Sunday, April 26, 2009

Berlin, now Mumbai

Yeah, I haven't updated in a while. Sorry. In Berlin the keyboards had inverted Ys and Zs which drove me to distraction. Also, I felt there wasn't much interesting I could observe about Berlin in a few days, when I didn't speak the language. I wrote this in my journal, which was about the best of my observations, and will probably make it clear why I haven't shared more thoughts:

Amsterdam reminded me of a SimCity city - all those trams. Berlin reminds me of a different sort of SimCity city - the sort where you get bored, and lay down great stretches of the city at the same time, and just hope they'll fill up, then demolish and change industrial to residential and back again, then fill up every hole with parks...

Not too profound, huh. At some point - maybe when I left the English speaking world - it seemed to become less about what Ive seen and done, and more about some sort of interior journey - an exercise in sensory overload and emotional deprivation - and that's all interesting, and I have interesting thoughts, but they're not for here. What else? Great sausages, ubiquitous beer, everybody young, some great neighbourhoods and parks. Still, I was maybe just a fraction underwhelmed, perhaps because it was overhyped to me by everybody and I expected some sort of nirvana, perhaps because I just got sick of switching between the U- and S-Bahns at Friedrichstrasse all the time. When you don't speak the language and have only a few days, any insights you have on a city are bound to seem like faux-wise travel tips from Lonely Planet. Um, what else - German 19th century painting is fucking awful. It's all neo-classicism and peasant romanticism and Bavarian castles at night. Sometimes, these strands are hilariously combined. It made me understand more clearly than anythng where Nazism came from. The Art Gallery had some good stuff, but it was all French - the Rodins and as usual the Cezannes were my favourites.

No such qualms about Mumbai. This is one great, chaotic, shambolic city. Everyone living on any spare patch of dirt, everybody running a micro-business or some sort of scam, the buildings held together with bamboo and corrugated sheeting, the traffic devoid of any rule except "get out of my way, dickhead - can't you see I'm HONKING?"

It's damn hot, though. You know it's hot when even the Mumbaiaikans are bitching about it and mopping their brows.

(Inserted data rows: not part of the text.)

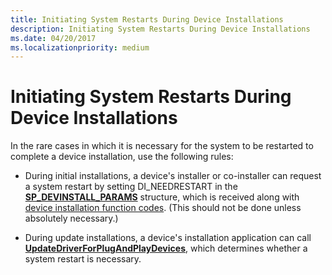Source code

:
 ```yaml
---
title: Initiating System Restarts During Device Installations
description: Initiating System Restarts During Device Installations
ms.date: 04/20/2017
ms.localizationpriority: medium
---
```


# Initiating System Restarts During Device Installations


In the rare cases in which it is necessary for the system to be restarted to complete a device installation, use the following rules:

-   During initial installations, a device's installer or co-installer can request a system restart by setting DI_NEEDRESTART in the [**SP_DEVINSTALL_PARAMS**](/windows/win32/api/setupapi/ns-setupapi-sp_devinstall_params_a) structure, which is received along with [device installation function codes](/previous-versions/ff541307(v=vs.85)). (This should not be done unless absolutely necessary.)

-   During update installations, a device's installation application can call [**UpdateDriverForPlugAndPlayDevices**](/windows/win32/api/newdev/nf-newdev-updatedriverforplugandplaydevicesa), which determines whether a system restart is necessary.

 

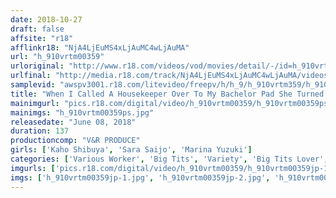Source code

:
 ```yaml
---
date: 2018-10-27
draft: false
affsite: "r18"
afflinkr18: "NjA4LjEuMS4xLjAuMC4wLjAuMA"
url: "h_910vrtm00359"
urloriginal: "http://www.r18.com/videos/vod/movies/detail/-/id=h_910vrtm00359"
urlfinal: "http://media.r18.com/track/NjA4LjEuMS4xLjAuMC4wLjAuMA/videos/vod/movies/detail/-/id=h_910vrtm00359"
samplevid: "awspv3001.r18.com/litevideo/freepv/h/h_9/h_910vrtm359/h_910vrtm359_dmb_w.mp4"
title: "When I Called A Housekeeper Over To My Bachelor Pad She Turned Out To Be Totally Stacked! Her Big Tits Gave Me Wood, And She Felt So Bad For Me She Gave Me A Handjob! Only My Huge Dick Turned Her On So Much She Couldn't Stop There - She Had To Ride It Cowgirl Style! Grinding Away And Begging For My Creampie! 3"
mainimgurl: "pics.r18.com/digital/video/h_910vrtm00359/h_910vrtm00359ps.jpg"
mainimgs: "h_910vrtm00359ps.jpg"
releasedate: "June 08, 2018"
duration: 137
productioncomp: "V&R PRODUCE"
girls: ['Kaho Shibuya', 'Sara Saijo', 'Marina Yuzuki']
categories: ['Various Worker', 'Big Tits', 'Variety', 'Big Tits Lover', 'Cowgirl', 'Creampie', 'Handjob', 'Hi-Def']
imgurls: ['pics.r18.com/digital/video/h_910vrtm00359/h_910vrtm00359jp-1.jpg', 'pics.r18.com/digital/video/h_910vrtm00359/h_910vrtm00359jp-2.jpg', 'pics.r18.com/digital/video/h_910vrtm00359/h_910vrtm00359jp-3.jpg', 'pics.r18.com/digital/video/h_910vrtm00359/h_910vrtm00359jp-4.jpg', 'pics.r18.com/digital/video/h_910vrtm00359/h_910vrtm00359jp-5.jpg', 'pics.r18.com/digital/video/h_910vrtm00359/h_910vrtm00359jp-6.jpg', 'pics.r18.com/digital/video/h_910vrtm00359/h_910vrtm00359jp-7.jpg', 'pics.r18.com/digital/video/h_910vrtm00359/h_910vrtm00359jp-8.jpg', 'pics.r18.com/digital/video/h_910vrtm00359/h_910vrtm00359jp-9.jpg', 'pics.r18.com/digital/video/h_910vrtm00359/h_910vrtm00359jp-10.jpg', 'pics.r18.com/digital/video/h_910vrtm00359/h_910vrtm00359jp-11.jpg', 'pics.r18.com/digital/video/h_910vrtm00359/h_910vrtm00359jp-12.jpg', 'pics.r18.com/digital/video/h_910vrtm00359/h_910vrtm00359jp-13.jpg', 'pics.r18.com/digital/video/h_910vrtm00359/h_910vrtm00359jp-14.jpg', 'pics.r18.com/digital/video/h_910vrtm00359/h_910vrtm00359jp-15.jpg', 'pics.r18.com/digital/video/h_910vrtm00359/h_910vrtm00359jp-16.jpg', 'pics.r18.com/digital/video/h_910vrtm00359/h_910vrtm00359jp-17.jpg', 'pics.r18.com/digital/video/h_910vrtm00359/h_910vrtm00359jp-18.jpg', 'pics.r18.com/digital/video/h_910vrtm00359/h_910vrtm00359jp-19.jpg', 'pics.r18.com/digital/video/h_910vrtm00359/h_910vrtm00359jp-20.jpg']
imgs: ['h_910vrtm00359jp-1.jpg', 'h_910vrtm00359jp-2.jpg', 'h_910vrtm00359jp-3.jpg', 'h_910vrtm00359jp-4.jpg', 'h_910vrtm00359jp-5.jpg', 'h_910vrtm00359jp-6.jpg', 'h_910vrtm00359jp-7.jpg', 'h_910vrtm00359jp-8.jpg', 'h_910vrtm00359jp-9.jpg', 'h_910vrtm00359jp-10.jpg', 'h_910vrtm00359jp-11.jpg', 'h_910vrtm00359jp-12.jpg', 'h_910vrtm00359jp-13.jpg', 'h_910vrtm00359jp-14.jpg', 'h_910vrtm00359jp-15.jpg', 'h_910vrtm00359jp-16.jpg', 'h_910vrtm00359jp-17.jpg', 'h_910vrtm00359jp-18.jpg', 'h_910vrtm00359jp-19.jpg', 'h_910vrtm00359jp-20.jpg']
---
```

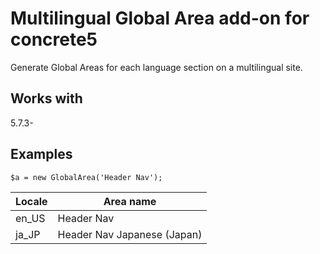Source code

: # Multilingual Global Area add-on for concrete5

Generate Global Areas for each language section on a multilingual site.

## Works with

5.7.3-

## Examples

```$a = new GlobalArea('Header Nav');```

|Locale|Area name|
|------|---------|
|en_US|Header Nav|
|ja_JP|Header Nav Japanese (Japan)|
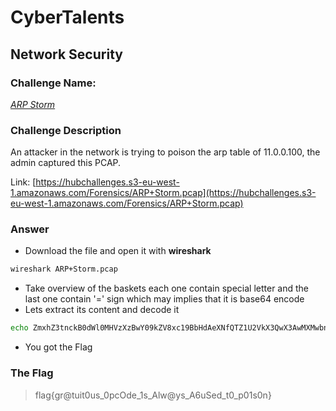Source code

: # CyberTalents
## Network Security

### Challenge Name:
 [*ARP Storm*](https://cybertalents.com/challenges/network/arp-storm)
 
### Challenge Description
An attacker in the network is trying to poison the arp table of 11.0.0.100, the admin captured this PCAP.

Link: [https://hubchallenges.s3-eu-west-1.amazonaws.com/Forensics/ARP+Storm.pcap](https://hubchallenges.s3-eu-west-1.amazonaws.com/Forensics/ARP+Storm.pcap)

### Answer
* Download the file and open it with **wireshark**
```sh
wireshark ARP+Storm.pcap
```
* Take overview of the baskets each one contain special letter and the last one contain '=' sign which may implies that it is base64 encode
* Lets extract its content and decode it
```sh
echo ZmxhZ3tnckB0dWl0MHVzXzBwY09kZV8xc19BbHdAeXNfQTZ1U2VkX3QwX3AwMXMwbn0= | base64 -d
```
* You got the Flag

### The Flag
 > flag{gr@tuit0us_0pcOde_1s_Alw@ys_A6uSed_t0_p01s0n}
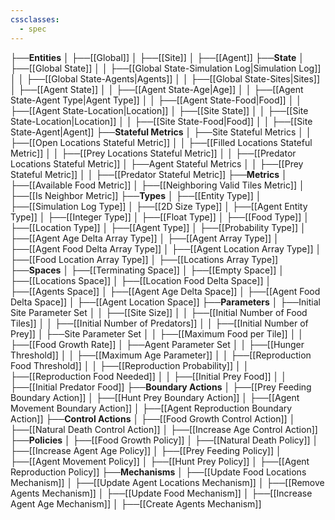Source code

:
 ```yaml
---
cssclasses:
  - spec
---
```


├──**Entities**
│   ├──[[Global]]
│   ├──[[Site]]
│   ├──[[Agent]]
├──**State**
│   ├──[[Global State]]
│   │   ├──[[Global State-Simulation Log\|Simulation Log]]
│   │   ├──[[Global State-Agents\|Agents]]
│   │   ├──[[Global State-Sites\|Sites]]
│   ├──[[Agent State]]
│   │   ├──[[Agent State-Age\|Age]]
│   │   ├──[[Agent State-Agent Type\|Agent Type]]
│   │   ├──[[Agent State-Food\|Food]]
│   │   ├──[[Agent State-Location\|Location]]
│   ├──[[Site State]]
│   │   ├──[[Site State-Location\|Location]]
│   │   ├──[[Site State-Food\|Food]]
│   │   ├──[[Site State-Agent\|Agent]]
├──**Stateful Metrics**
│   ├──Site Stateful Metrics
│   │   ├──[[Open Locations Stateful Metric]]
│   │   ├──[[Filled Locations Stateful Metric]]
│   │   ├──[[Prey Locations Stateful Metric]]
│   │   ├──[[Predator Locations Stateful Metric]]
│   ├──Agent Stateful Metrics
│   │   ├──[[Prey Stateful Metric]]
│   │   ├──[[Predator Stateful Metric]]
├──**Metrics**
│   ├──[[Available Food Metric]]
│   ├──[[Neighboring Valid Tiles Metric]]
│   ├──[[Is Neighbor Metric]]
├──**Types**
│   ├──[[Entity Type]]
│   ├──[[Simulation Log Type]]
│   ├──[[2D Size Type]]
│   ├──[[Agent Entity Type]]
│   ├──[[Integer Type]]
│   ├──[[Float Type]]
│   ├──[[Food Type]]
│   ├──[[Location Type]]
│   ├──[[Agent Type]]
│   ├──[[Probability Type]]
│   ├──[[Agent Age Delta Array Type]]
│   ├──[[Agent Array Type]]
│   ├──[[Agent Food Delta Array Type]]
│   ├──[[Agent Location Array Type]]
│   ├──[[Food Location Array Type]]
│   ├──[[Locations Array Type]]
├──**Spaces**
│   ├──[[Terminating Space]]
│   ├──[[Empty Space]]
│   ├──[[Locations Space]]
│   ├──[[Location Food Delta Space]]
│   ├──[[Agents Space]]
│   ├──[[Agent Age Delta Space]]
│   ├──[[Agent Food Delta Space]]
│   ├──[[Agent Location Space]]
├──**Parameters**
│   ├──Initial Site Parameter Set
│   │   ├──[[Site Size]]
│   │   ├──[[Initial Number of Food Tiles]]
│   │   ├──[[Initial Number of Predators]]
│   │   ├──[[Initial Number of Prey]]
│   ├──Site Parameter Set
│   │   ├──[[Maximum Food per Tile]]
│   │   ├──[[Food Growth Rate]]
│   ├──Agent Parameter Set
│   │   ├──[[Hunger Threshold]]
│   │   ├──[[Maximum Age Parameter]]
│   │   ├──[[Reproduction Food Threshold]]
│   │   ├──[[Reproduction Probability]]
│   │   ├──[[Reproduction Food Needed]]
│   │   ├──[[Initial Prey Food]]
│   │   ├──[[Initial Predator Food]]
├──**Boundary Actions**
│   ├──[[Prey Feeding Boundary Action]]
│   ├──[[Hunt Prey Boundary Action]]
│   ├──[[Agent Movement Boundary Action]]
│   ├──[[Agent Reproduction Boundary Action]]
├──**Control Actions**
│   ├──[[Food Growth Control Action]]
│   ├──[[Natural Death Control Action]]
│   ├──[[Increase Age Control Action]]
├──**Policies**
│   ├──[[Food Growth Policy]]
│   ├──[[Natural Death Policy]]
│   ├──[[Increase Agent Age Policy]]
│   ├──[[Prey Feeding Policy]]
│   ├──[[Agent Movement Policy]]
│   ├──[[Hunt Prey Policy]]
│   ├──[[Agent Reproduction Policy]]
├──**Mechanisms**
│   ├──[[Update Food Locations Mechanism]]
│   ├──[[Update Agent Locations Mechanism]]
│   ├──[[Remove Agents Mechanism]]
│   ├──[[Update Food Mechanism]]
│   ├──[[Increase Agent Age Mechanism]]
│   ├──[[Create Agents Mechanism]]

One of the best things I've seen on my trip - cricket being played on Oval Maidan in the centre of the city. There are about fifty cricket games going on all at once - there's a formal game in whites, with umpires, surrounded by dozens of neighbouring pitches, all with somewhat less formal games going on, though still with teams. I don't know how anybody knows where their own game's fielders are. The rules are a little chaotic as well - tip and run seems a common informal variant, but there's no "over the fence is six and out" - it seems almost anti-Mumbai, somehow. How can Australia maintain its cricketing dominance against so many cricketers playing with such enthusiasm? I would think it impossible, except for one thing: all the bowlers are CHUCKERS. Every one of them. And the batsmen spend all their time trying to play reversed shots.